• **DESCRIPTION OF THE TASK**
Your answer is the lines from the one that has "Download liminhag0dLeaked 👈👈</a></h2>" through the last line of the records below, retyped exactly and alone.
====== INPUT
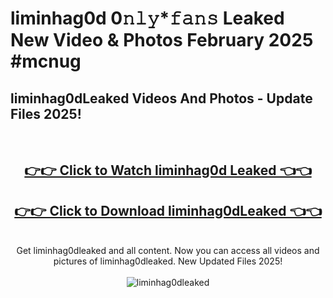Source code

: # liminhag0d 0𝚗𝚕𝚢*𝚏𝚊𝚗𝚜 Leaked New Video & Photos February 2025 #mcnug

<h2>liminhag0dLeaked Videos And Photos - Update Files 2025!</h2>
<br>
<div align="center">
<h2><a href="https://mediaupload.pro?title=liminhag0d&ref=11F" rel="nofollow">👉👉 Click to Watch liminhag0d Leaked 👈👈</a></h2>
<h2><a href="https://mediaupload.pro?title=liminhag0d&ref=11F" rel="nofollow">👉👉 Click to Download liminhag0dLeaked 👈👈</a></h2>
<br>
Get liminhag0dleaked and all content. Now you can access all videos and pictures of liminhag0dleaked. New Updated Files 2025!
<br>
<br>
<a href="https://mediaupload.pro?title=liminhag0d&ref=11F" rel="nofollow" data-target="animated-image.originalLink"><img src="https://i.ibb.co/Gkj2r4b/banner.png" alt="liminhag0dleaked" style="max-width: 100%; display: inline-block;" data-target="animated-image.originalImage"></a>
</div>
<br>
============
• **RESPONSE AREA**
<h2><a href="https://mediaupload.pro?title=liminhag0d&ref=11F" rel="nofollow">👉👉 Click to Download liminhag0dLeaked 👈👈</a></h2>
<br>
Get liminhag0dleaked and all content. Now you can access all videos and pictures of liminhag0dleaked. New Updated Files 2025!
<br>
<br>
<a href="https://mediaupload.pro?title=liminhag0d&ref=11F" rel="nofollow" data-target="animated-image.originalLink"><img src="https://i.ibb.co/Gkj2r4b/banner.png" alt="liminhag0dleaked" style="max-width: 100%; display: inline-block;" data-target="animated-image.originalImage"></a>
</div>
<br>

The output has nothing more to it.